Malgré l'ampleur du viol, des féministes sont aussi décidées à traquer ces filles qui "violent" les hommes avant de verser dans la victimisation. Des "maîtresses chanteuses sexuelles" qui se réclament "filles du procureur" crient au viol à tort !
"Les filles du Procureur ! Dieu m'en préserve !" C'est la phrase qui revient sans cesse chez la plupart des hommes rencontrés. Pour rien au monde, ils ne dragueront ou ne tisseront des relations étroites avec ces "mineures" aguichantes qui s'imposent, disent-ils, dans leur lit.
"Elles vous taxent, à tort, de violeur. Vous vous retrouvez avec une sentence lourde du Procureur." M. Fall, nom d'emprunt, est un journaliste qui a séjourné en prison pour avoir été accusé du viol de son élève. Le journaliste, qui porte aussi la casquette d'enseignant, passait pour un exemple de vertu. La surprise a été générale, à l'annonce de son arrestation. Ce n'est qu'au bout de deux ans de détention préventive qu'il a été blanchi. Les faits lui ont donné raison. Il a été victime d'un piège tendu par un groupe d'individus qui ont cherché à le liquider. Après moult tentatives qui ont échoué, ils se sont servis d'une de ses jeunes élèves qui a dribblé son monde. Son cas n'est que l'arbre qui cache la forêt.

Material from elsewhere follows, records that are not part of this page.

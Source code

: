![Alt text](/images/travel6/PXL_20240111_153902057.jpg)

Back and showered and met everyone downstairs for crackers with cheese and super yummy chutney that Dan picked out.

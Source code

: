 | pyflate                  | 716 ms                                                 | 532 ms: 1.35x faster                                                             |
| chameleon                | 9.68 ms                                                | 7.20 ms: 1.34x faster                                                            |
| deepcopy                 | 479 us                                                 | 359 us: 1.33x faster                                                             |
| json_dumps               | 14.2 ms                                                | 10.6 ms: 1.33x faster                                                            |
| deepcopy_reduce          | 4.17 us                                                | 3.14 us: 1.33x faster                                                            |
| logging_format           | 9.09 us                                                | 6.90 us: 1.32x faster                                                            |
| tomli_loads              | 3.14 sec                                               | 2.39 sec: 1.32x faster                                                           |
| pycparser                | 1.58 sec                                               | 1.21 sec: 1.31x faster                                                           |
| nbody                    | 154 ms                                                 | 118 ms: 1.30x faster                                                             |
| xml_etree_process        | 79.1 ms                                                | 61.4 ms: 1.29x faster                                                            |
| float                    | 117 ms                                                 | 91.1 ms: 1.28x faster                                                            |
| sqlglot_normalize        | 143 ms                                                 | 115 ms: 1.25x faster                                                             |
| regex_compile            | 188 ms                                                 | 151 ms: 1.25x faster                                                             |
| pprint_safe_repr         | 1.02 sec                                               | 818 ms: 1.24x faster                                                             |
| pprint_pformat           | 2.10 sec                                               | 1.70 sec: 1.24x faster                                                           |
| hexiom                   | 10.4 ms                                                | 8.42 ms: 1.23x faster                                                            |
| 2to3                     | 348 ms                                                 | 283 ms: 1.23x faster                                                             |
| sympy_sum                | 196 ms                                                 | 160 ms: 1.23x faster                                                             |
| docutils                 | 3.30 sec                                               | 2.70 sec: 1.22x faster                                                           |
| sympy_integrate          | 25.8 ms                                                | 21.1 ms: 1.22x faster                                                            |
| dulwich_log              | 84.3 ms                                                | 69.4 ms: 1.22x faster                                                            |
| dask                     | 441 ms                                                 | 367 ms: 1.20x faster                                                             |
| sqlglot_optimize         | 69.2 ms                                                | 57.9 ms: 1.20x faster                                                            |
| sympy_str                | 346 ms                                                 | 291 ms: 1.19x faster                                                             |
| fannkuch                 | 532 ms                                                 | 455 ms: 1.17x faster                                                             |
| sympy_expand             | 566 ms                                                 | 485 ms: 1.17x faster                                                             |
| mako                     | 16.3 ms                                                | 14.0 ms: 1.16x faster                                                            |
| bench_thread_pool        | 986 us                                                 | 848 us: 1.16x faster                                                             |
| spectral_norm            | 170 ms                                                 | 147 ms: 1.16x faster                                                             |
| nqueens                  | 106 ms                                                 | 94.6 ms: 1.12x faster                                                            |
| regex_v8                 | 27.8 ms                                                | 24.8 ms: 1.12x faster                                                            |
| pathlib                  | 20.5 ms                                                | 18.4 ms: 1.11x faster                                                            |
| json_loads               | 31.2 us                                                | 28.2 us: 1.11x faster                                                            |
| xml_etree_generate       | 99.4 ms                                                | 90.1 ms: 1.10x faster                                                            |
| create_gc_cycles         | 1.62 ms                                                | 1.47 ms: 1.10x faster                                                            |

Médoune Thiam, un maître coranique, qui habite à Keur Massar, n'a pas échappé à ce traquenard. Tout son univers s'est écroulé. Handicapé moteur, cet homme marié, qui enseigne depuis 1989, a vu ses possibilités de survie anéanties par une accusation "injuste" de viol. Aujourd'hui, il semble porter la poisse, même s'il a été innocenté. Les liens avec son entourage ont du mal à se ressouder. "J'ai été traîné dans la boue par la sœur de mon épouse qui avait 17 ans. Elle a été instrumentalisée par quelques uns de mes élèves que j'ai dénoncés pour des histoires de mœurs. L'un avait engrossé une fille, l'autre a été pris la main dans le sac. Ils n'ont pas digéré que je les ai dénoncés et ont cherché à prendre leur revanche. Ils ont profité du fait que j'ai levé la main sur la sœur de mon épouse pour ourdir ce plan."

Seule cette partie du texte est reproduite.